In Rampart Woody Harrelson fucks, shoots, kills his way through law as a corrupt LAPD officer. It's a towering performance that show just how good this 40 year old actor can be. An Oscar nomination is in the waiting. The same can't be said for the movie - which doesn't rank in the same league as recent corrupt cop fare as Narc, Dark Blue or Training Day. The problem? Writer Director Oren Moverman - a former Israeli solider- doesn't really give his movie any real momentum, the material here deserves much more surprise and suspense than it gets. In his earlier film The Messenger, Moverman had enough solid scenes and core storytelling to get past the storytelling flaws, here he doesn't. Harrelson's corrupt cop is a shallow unlikeable man that has had kids with a set of two sisters and pimps his way in bars every night looking for a fuck.
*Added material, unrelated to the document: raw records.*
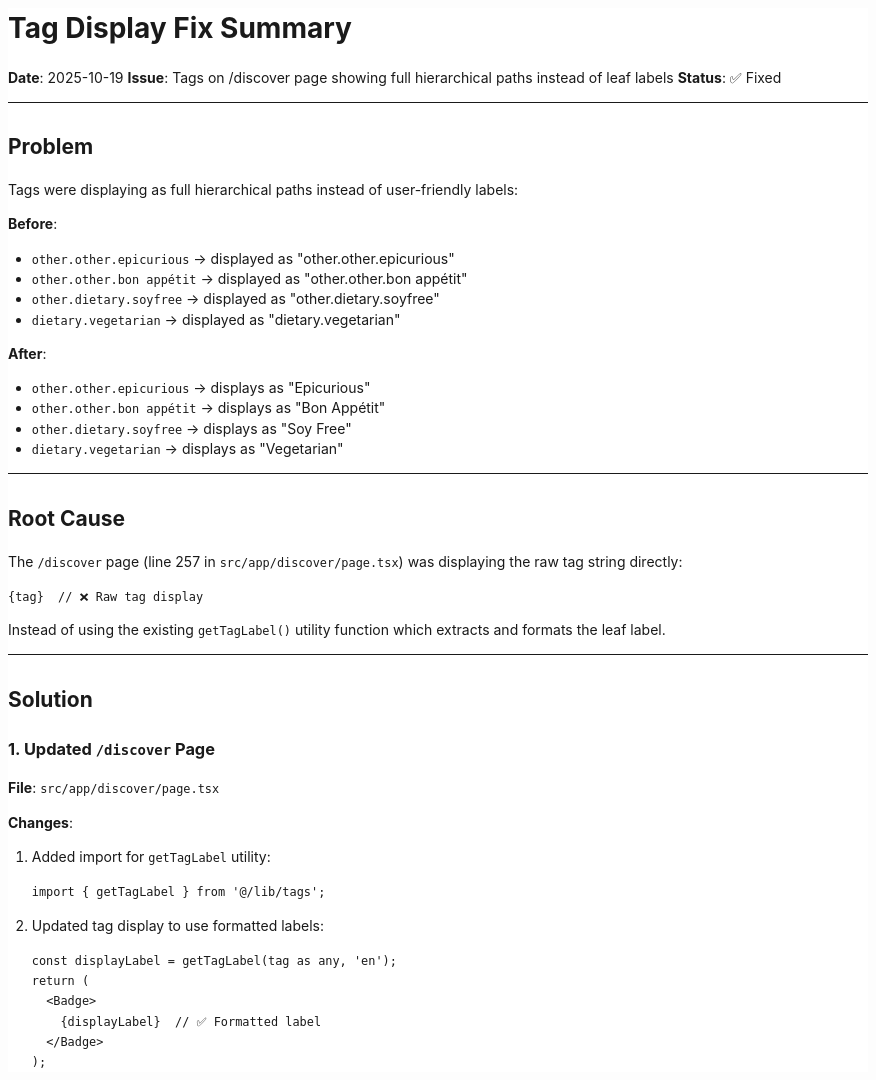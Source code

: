 # Tag Display Fix Summary

**Date**: 2025-10-19
**Issue**: Tags on /discover page showing full hierarchical paths instead of leaf labels
**Status**: ✅ Fixed

---

## Problem

Tags were displaying as full hierarchical paths instead of user-friendly labels:

**Before**:
- `other.other.epicurious` → displayed as "other.other.epicurious"
- `other.other.bon appétit` → displayed as "other.other.bon appétit"
- `other.dietary.soyfree` → displayed as "other.dietary.soyfree"
- `dietary.vegetarian` → displayed as "dietary.vegetarian"

**After**:
- `other.other.epicurious` → displays as "Epicurious"
- `other.other.bon appétit` → displays as "Bon Appétit"
- `other.dietary.soyfree` → displays as "Soy Free"
- `dietary.vegetarian` → displays as "Vegetarian"

---

## Root Cause

The `/discover` page (line 257 in `src/app/discover/page.tsx`) was displaying the raw tag string directly:

```tsx
{tag}  // ❌ Raw tag display
```

Instead of using the existing `getTagLabel()` utility function which extracts and formats the leaf label.

---

## Solution

### 1. Updated `/discover` Page

**File**: `src/app/discover/page.tsx`

**Changes**:
1. Added import for `getTagLabel` utility:
   ```tsx
   import { getTagLabel } from '@/lib/tags';
   ```

2. Updated tag display to use formatted labels:
   ```tsx
   const displayLabel = getTagLabel(tag as any, 'en');
   return (
     <Badge>
       {displayLabel}  // ✅ Formatted label
     </Badge>
   );
   ```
He's also in a deep media controversy after beating up a black guy while being secretly taped by a bystander. Moverman doesn't know where to take his movie. It's got a fascinating character at its core yet you're not as hooked to the story as you'd like to be. The subplots with his family are confusing and not properly explained ditto his relationship with his wheel-chair bound brother. Even worse, he has a bar hook up with an attractive sex addict -cleverly played by Robin Wright Penn- that leads to an underdeveloped friendship between the two. It's Harrelson that makes this one worth a look. He gets so under his character's skin that you actually do believe he's as nasty as he looks. It's a high wire act that Harrelson carries home, even when the movie around him falters.